吉本興業「闇営業問題」の会見から学ぶ、謝罪の決定的な欠落
竹中氏は、2019年07月に行われた吉本興業の岡本昭彦社長による記者会見を「0点」と厳しく断じました。また、それに先立つタレントの宮迫博之氏らの会見も同様の評価を下しています。その理由は極めて明確です。どちらの会見も、本来最も向き合うべき「被害者」に対する謝罪の姿勢が、完全に見失われていたからです。誰が、誰に対して、どのような事柄を詫びているのかが不明瞭な謝罪は、受け手に届くはずもありません。
そもそも「良い謝罪」の定義とは、論理的な事実究明に基づき、謝罪の対象と理由を明確にすることにあります。自分の非を認める勇気を持ち、主語と目的語を正しく配置することが、信頼回復への第一歩となるのです。現場の指揮官として多くのトラブルを解決してきた竹中氏の視点は、感情論に流されがちな会見の場に、冷徹なまでの客観性と誠実さが必要であることを私たちに教えてくれています。

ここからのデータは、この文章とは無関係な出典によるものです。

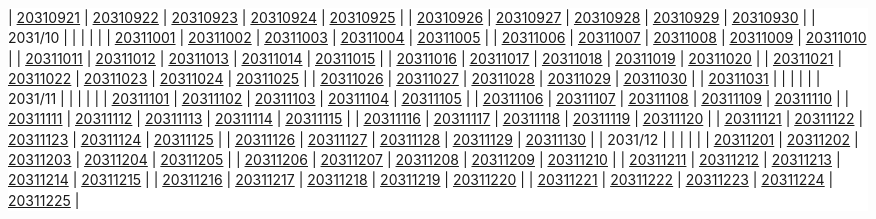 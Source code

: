 | [20310921](./DialogueSeeds/2031/09/20310921.md) | [20310922](./DialogueSeeds/2031/09/20310922.md) | [20310923](./DialogueSeeds/2031/09/20310923.md) | [20310924](./DialogueSeeds/2031/09/20310924.md) | [20310925](./DialogueSeeds/2031/09/20310925.md) |
| [20310926](./DialogueSeeds/2031/09/20310926.md) | [20310927](./DialogueSeeds/2031/09/20310927.md) | [20310928](./DialogueSeeds/2031/09/20310928.md) | [20310929](./DialogueSeeds/2031/09/20310929.md) | [20310930](./DialogueSeeds/2031/09/20310930.md) |
| 2031/10                                         |                                                 |                                                 |                                                 |                                                 |
| [20311001](./DialogueSeeds/2031/10/20311001.md) | [20311002](./DialogueSeeds/2031/10/20311002.md) | [20311003](./DialogueSeeds/2031/10/20311003.md) | [20311004](./DialogueSeeds/2031/10/20311004.md) | [20311005](./DialogueSeeds/2031/10/20311005.md) |
| [20311006](./DialogueSeeds/2031/10/20311006.md) | [20311007](./DialogueSeeds/2031/10/20311007.md) | [20311008](./DialogueSeeds/2031/10/20311008.md) | [20311009](./DialogueSeeds/2031/10/20311009.md) | [20311010](./DialogueSeeds/2031/10/20311010.md) |
| [20311011](./DialogueSeeds/2031/10/20311011.md) | [20311012](./DialogueSeeds/2031/10/20311012.md) | [20311013](./DialogueSeeds/2031/10/20311013.md) | [20311014](./DialogueSeeds/2031/10/20311014.md) | [20311015](./DialogueSeeds/2031/10/20311015.md) |
| [20311016](./DialogueSeeds/2031/10/20311016.md) | [20311017](./DialogueSeeds/2031/10/20311017.md) | [20311018](./DialogueSeeds/2031/10/20311018.md) | [20311019](./DialogueSeeds/2031/10/20311019.md) | [20311020](./DialogueSeeds/2031/10/20311020.md) |
| [20311021](./DialogueSeeds/2031/10/20311021.md) | [20311022](./DialogueSeeds/2031/10/20311022.md) | [20311023](./DialogueSeeds/2031/10/20311023.md) | [20311024](./DialogueSeeds/2031/10/20311024.md) | [20311025](./DialogueSeeds/2031/10/20311025.md) |
| [20311026](./DialogueSeeds/2031/10/20311026.md) | [20311027](./DialogueSeeds/2031/10/20311027.md) | [20311028](./DialogueSeeds/2031/10/20311028.md) | [20311029](./DialogueSeeds/2031/10/20311029.md) | [20311030](./DialogueSeeds/2031/10/20311030.md) |
| [20311031](./DialogueSeeds/2031/10/20311031.md) |                                                 |                                                 |                                                 |                                                 |
| 2031/11                                         |                                                 |                                                 |                                                 |                                                 |
| [20311101](./DialogueSeeds/2031/11/20311101.md) | [20311102](./DialogueSeeds/2031/11/20311102.md) | [20311103](./DialogueSeeds/2031/11/20311103.md) | [20311104](./DialogueSeeds/2031/11/20311104.md) | [20311105](./DialogueSeeds/2031/11/20311105.md) |
| [20311106](./DialogueSeeds/2031/11/20311106.md) | [20311107](./DialogueSeeds/2031/11/20311107.md) | [20311108](./DialogueSeeds/2031/11/20311108.md) | [20311109](./DialogueSeeds/2031/11/20311109.md) | [20311110](./DialogueSeeds/2031/11/20311110.md) |
| [20311111](./DialogueSeeds/2031/11/20311111.md) | [20311112](./DialogueSeeds/2031/11/20311112.md) | [20311113](./DialogueSeeds/2031/11/20311113.md) | [20311114](./DialogueSeeds/2031/11/20311114.md) | [20311115](./DialogueSeeds/2031/11/20311115.md) |
| [20311116](./DialogueSeeds/2031/11/20311116.md) | [20311117](./DialogueSeeds/2031/11/20311117.md) | [20311118](./DialogueSeeds/2031/11/20311118.md) | [20311119](./DialogueSeeds/2031/11/20311119.md) | [20311120](./DialogueSeeds/2031/11/20311120.md) |
| [20311121](./DialogueSeeds/2031/11/20311121.md) | [20311122](./DialogueSeeds/2031/11/20311122.md) | [20311123](./DialogueSeeds/2031/11/20311123.md) | [20311124](./DialogueSeeds/2031/11/20311124.md) | [20311125](./DialogueSeeds/2031/11/20311125.md) |
| [20311126](./DialogueSeeds/2031/11/20311126.md) | [20311127](./DialogueSeeds/2031/11/20311127.md) | [20311128](./DialogueSeeds/2031/11/20311128.md) | [20311129](./DialogueSeeds/2031/11/20311129.md) | [20311130](./DialogueSeeds/2031/11/20311130.md) |
| 2031/12                                         |                                                 |                                                 |                                                 |                                                 |
| [20311201](./DialogueSeeds/2031/12/20311201.md) | [20311202](./DialogueSeeds/2031/12/20311202.md) | [20311203](./DialogueSeeds/2031/12/20311203.md) | [20311204](./DialogueSeeds/2031/12/20311204.md) | [20311205](./DialogueSeeds/2031/12/20311205.md) |
| [20311206](./DialogueSeeds/2031/12/20311206.md) | [20311207](./DialogueSeeds/2031/12/20311207.md) | [20311208](./DialogueSeeds/2031/12/20311208.md) | [20311209](./DialogueSeeds/2031/12/20311209.md) | [20311210](./DialogueSeeds/2031/12/20311210.md) |
| [20311211](./DialogueSeeds/2031/12/20311211.md) | [20311212](./DialogueSeeds/2031/12/20311212.md) | [20311213](./DialogueSeeds/2031/12/20311213.md) | [20311214](./DialogueSeeds/2031/12/20311214.md) | [20311215](./DialogueSeeds/2031/12/20311215.md) |
| [20311216](./DialogueSeeds/2031/12/20311216.md) | [20311217](./DialogueSeeds/2031/12/20311217.md) | [20311218](./DialogueSeeds/2031/12/20311218.md) | [20311219](./DialogueSeeds/2031/12/20311219.md) | [20311220](./DialogueSeeds/2031/12/20311220.md) |
| [20311221](./DialogueSeeds/2031/12/20311221.md) | [20311222](./DialogueSeeds/2031/12/20311222.md) | [20311223](./DialogueSeeds/2031/12/20311223.md) | [20311224](./DialogueSeeds/2031/12/20311224.md) | [20311225](./DialogueSeeds/2031/12/20311225.md) | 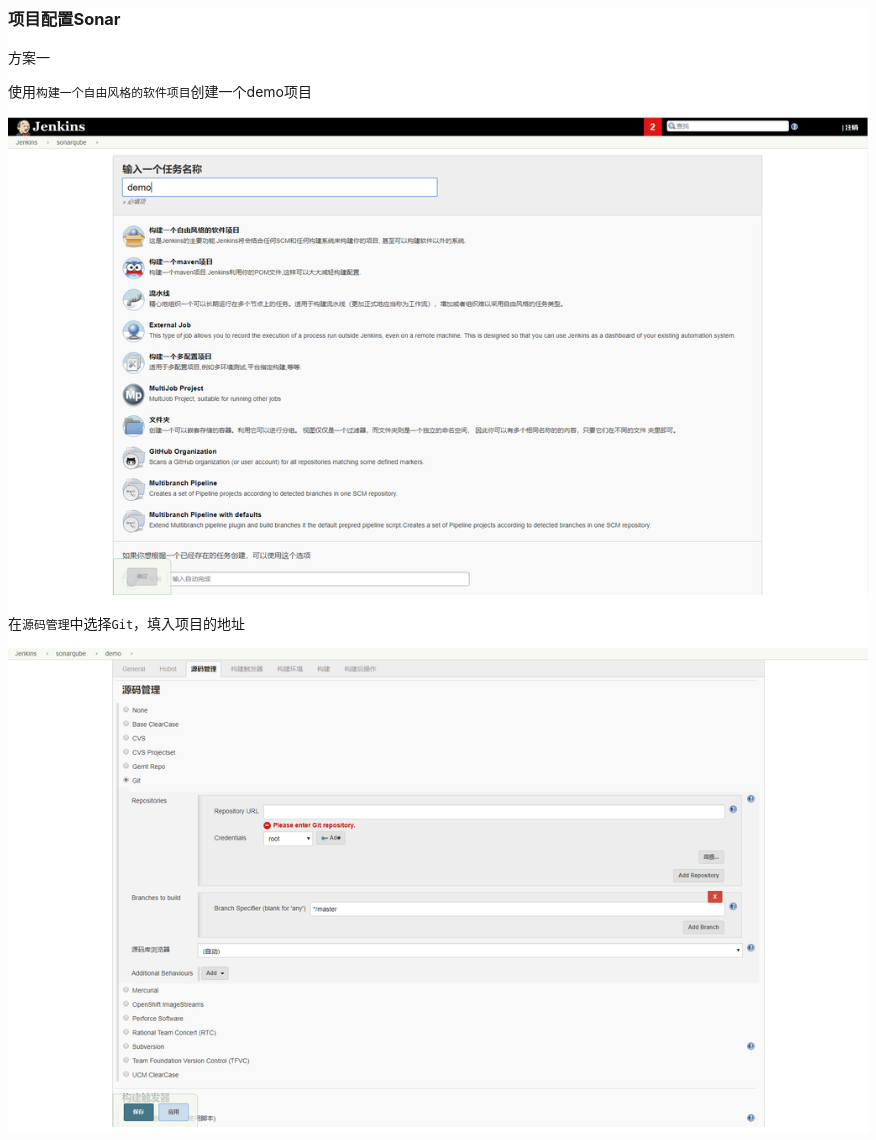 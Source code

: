 ### 项目配置Sonar

方案一

使用`构建一个自由风格的软件项目`创建一个demo项目

![1552291348489](assets/1552291348489.png)

在`源码管理`中选择`Git`，填入项目的地址

![1552291484878](assets/1552291484878.png)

SNS時代の「不寛容」を生き抜く。怒りのメカニズムを理解する
なぜ現代は、これほどまでに「謝罪」が求められる場面が増えているのでしょうか。竹中氏はその背景に、インターネット社会特有の「情報の蓄積性」があると指摘します。過去の問題が検索によって瞬時に蒸し返される現在、経営者はその恐ろしさを真に理解すべきです。「自分だけは大丈夫だ」という慢心や、他社の不祥事を他人事と捉える甘い認識こそが、取り返しのつかないトラブルを招く最大の要因となります。
謝罪の本質を捉えるためには、まず相手の「怒り」の正体を理解しなければなりません。怒りとは、期待していた状況と現実との間に生じた「ズレ」から生まれる感情の動きです。この「イカリ」を丁寧な対話と事実確認によって、納得を伴う「リカイ(理解)」へと変えていくプロセスこそが謝罪の真髄でしょう。例え怒っているのが一人であっても、それが正当な訴えであれば、誠心誠意対応する姿勢が求められます。
私自身の考えを述べさせていただけるなら、謝罪とは単なる幕引きの儀式ではなく、未来の関係性を再構築するための「対話の始まり」であるべきです。保身のための言い訳は、すぐに見透かされてしまいます。竹中氏が説くように、相手の感情の動きに寄り添い、真摯に事実と向き合うこと。それこそが、情報が瞬時に拡散される不寛容な現代において、自分自身と組織を守るための最強のスキルになるはずです。